# TASK STATEMENT:
From the first line of the data below through the line holding "von Varianz für", output each line exactly and leave the pictures out.

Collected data

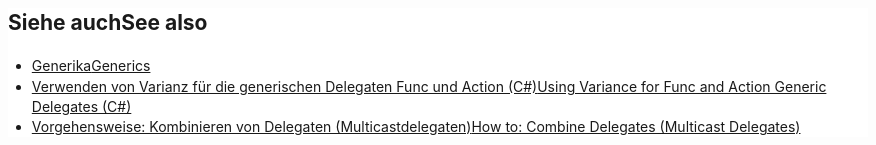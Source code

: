 ## <a name="see-also"></a><span data-ttu-id="8ffe6-147">Siehe auch</span><span class="sxs-lookup"><span data-stu-id="8ffe6-147">See also</span></span>

- [<span data-ttu-id="8ffe6-148">Generika</span><span class="sxs-lookup"><span data-stu-id="8ffe6-148">Generics</span></span>](~/docs/standard/generics/index.md)
- [<span data-ttu-id="8ffe6-149">Verwenden von Varianz für die generischen Delegaten Func und Action (C#)</span><span class="sxs-lookup"><span data-stu-id="8ffe6-149">Using Variance for Func and Action Generic Delegates (C#)</span></span>](../../../../csharp/programming-guide/concepts/covariance-contravariance/using-variance-for-func-and-action-generic-delegates.md)
- [<span data-ttu-id="8ffe6-150">Vorgehensweise: Kombinieren von Delegaten (Multicastdelegaten)</span><span class="sxs-lookup"><span data-stu-id="8ffe6-150">How to: Combine Delegates (Multicast Delegates)</span></span>](../../../../csharp/programming-guide/delegates/how-to-combine-delegates-multicast-delegates.md)
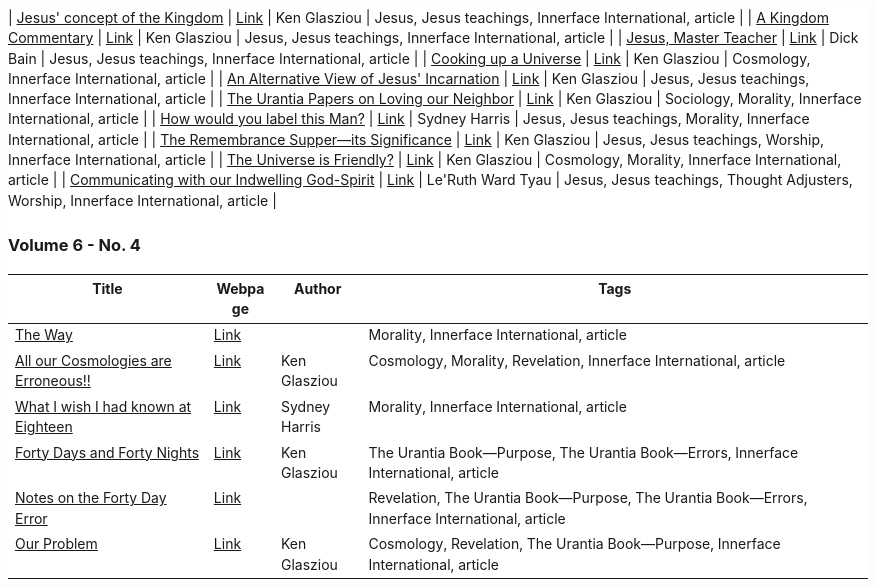 | [Jesus' concept of the Kingdom](/en/article/Ken_Glasziou/Jesus_Concept_of_the_Kingdom)                                                           | [Link](https://urantia-book.org/archive/newsletters/innerface/vol6_3/page2.html)  | Ken Glasziou      | Jesus, Jesus teachings, Innerface International, article                             |
| [A Kingdom Commentary](/en/article/Ken_Glasziou/A_Kingdom_Commentary)                                                                            | [Link](https://urantia-book.org/archive/newsletters/innerface/vol6_3/page3.html)  | Ken Glasziou      | Jesus, Jesus teachings, Innerface International, article                             |
| [Jesus, Master Teacher](/en/article/Dick_Bain/Jesus_Master_Teacher)                                                                              | [Link](https://urantia-book.org/archive/newsletters/innerface/vol6_3/page4.html)  | Dick Bain         | Jesus, Jesus teachings, Innerface International, article                             |
| [Cooking up a Universe](/en/article/Ken_Glasziou/Cooking_up_a_Universe)                                                                          | [Link](https://urantia-book.org/archive/newsletters/innerface/vol6_3/page6.html)  | Ken Glasziou      | Cosmology, Innerface International, article                                          |
| [An Alternative View of Jesus' Incarnation](/en/article/Ken_Glasziou/An_Alternative_View_of_Jesus_Incarnation)                                   | [Link](https://urantia-book.org/archive/newsletters/innerface/vol6_3/page7.html)  | Ken Glasziou      | Jesus, Jesus teachings, Innerface International, article                             |
| [The Urantia Papers on Loving our Neighbor](/en/article/Ken_Glasziou/The_Urantia_Papers_on_loving_our_Neighbor)                                  | [Link](https://urantia-book.org/archive/newsletters/innerface/vol6_3/page8.html)  | Ken Glasziou      | Sociology, Morality, Innerface International, article                                |
| [How would you label this Man?](/en/article/Sydney_Harris/How_Would_You_Label_This_Man)                                                          | [Link](https://urantia-book.org/archive/newsletters/innerface/vol6_3/page9.html)  | Sydney Harris     | Jesus, Jesus teachings, Morality, Innerface International, article                   |
| [The Remembrance Supper—its Significance](/en/article/Ken_Glasziou/The_Remembrance_Supper_its_Significance)                                      | [Link](https://urantia-book.org/archive/newsletters/innerface/vol6_3/page10.html) | Ken Glasziou      | Jesus, Jesus teachings, Worship, Innerface International, article                    |
| [The Universe is Friendly?](/en/article/Ken_Glasziou/The_Universe_is_Friendly)                                                                   | [Link](https://urantia-book.org/archive/newsletters/innerface/vol6_3/page12.html) | Ken Glasziou      | Cosmology, Morality, Innerface International, article                                |
| [Communicating with our Indwelling God-Spirit](/en/article/LeRuth_Ward_Tyau/A_letter_to_the_Editor_Communicating_with_our_Indwelling_God_Spirit) | [Link](https://urantia-book.org/archive/newsletters/innerface/vol6_3/page13.html) | Le'Ruth Ward Tyau | Jesus, Jesus teachings, Thought Adjusters, Worship, Innerface International, article |

### Volume 6 - No. 4

| Title                                                                                                                | Webpage                                                                           | Author        | Tags                                                          |
| -------------------------------------------------------------------------------------------------------------------- | --------------------------------------------------------------------------------- | ------------- | ------------------------------------------------------------- |
| [The Way](/en/article/The_Way)                                                                                       | [Link](https://urantia-book.org/archive/newsletters/innerface/vol6_4/page2.html)  |               | Morality, Innerface International, article                                                      |
| [All our Cosmologies are Erroneous!!](/en/article/Ken_Glasziou/All_Our_Cosmologies_Are_Erroneous)                    | [Link](https://urantia-book.org/archive/newsletters/innerface/vol6_4/page3.html)  | Ken Glasziou  | Cosmology, Morality, Revelation, Innerface International, article                               |
| [What I wish I had known at Eighteen](/en/article/Sydney_Harris/What_I_Wish_I_Had_Known_at_Eighteen)                 | [Link](https://urantia-book.org/archive/newsletters/innerface/vol6_4/page7.html)  | Sydney Harris | Morality, Innerface International, article                                                      |
| [Forty Days and Forty Nights](/en/article/Ken_Glasziou/Forty_Days_and_Forty_Nights)                                  | [Link](https://urantia-book.org/archive/newsletters/innerface/vol6_4/page8.html)  | Ken Glasziou  | The Urantia Book—Purpose, The Urantia Book—Errors, Innerface International, article             |
| [Notes on the Forty Day Error](/en/article/Notes_on_the_40_day_error)                                                | [Link](https://urantia-book.org/archive/newsletters/innerface/vol6_4/page11.html) |               | Revelation, The Urantia Book—Purpose, The Urantia Book—Errors, Innerface International, article |
| [Our Problem](/en/article/Ken_Glasziou/Our_Problem)                                                                  | [Link](https://urantia-book.org/archive/newsletters/innerface/vol6_4/page12.html) | Ken Glasziou  | Cosmology, Revelation, The Urantia Book—Purpose, Innerface International, article               |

# ANSWER SPACE:
Source code

: ## <a name="see-also"></a><span data-ttu-id="8ffe6-147">Siehe auch</span><span class="sxs-lookup"><span data-stu-id="8ffe6-147">See also</span></span>

- [<span data-ttu-id="8ffe6-148">Generika</span><span class="sxs-lookup"><span data-stu-id="8ffe6-148">Generics</span></span>](~/docs/standard/generics/index.md)
- [<span data-ttu-id="8ffe6-149">Verwenden von Varianz für die generischen Delegaten Func und Action (C#)</span><span class="sxs-lookup"><span data-stu-id="8ffe6-149">Using Variance for Func and Action Generic Delegates (C#)</span></span>](../../../../csharp/programming-guide/concepts/covariance-contravariance/using-variance-for-func-and-action-generic-delegates.md)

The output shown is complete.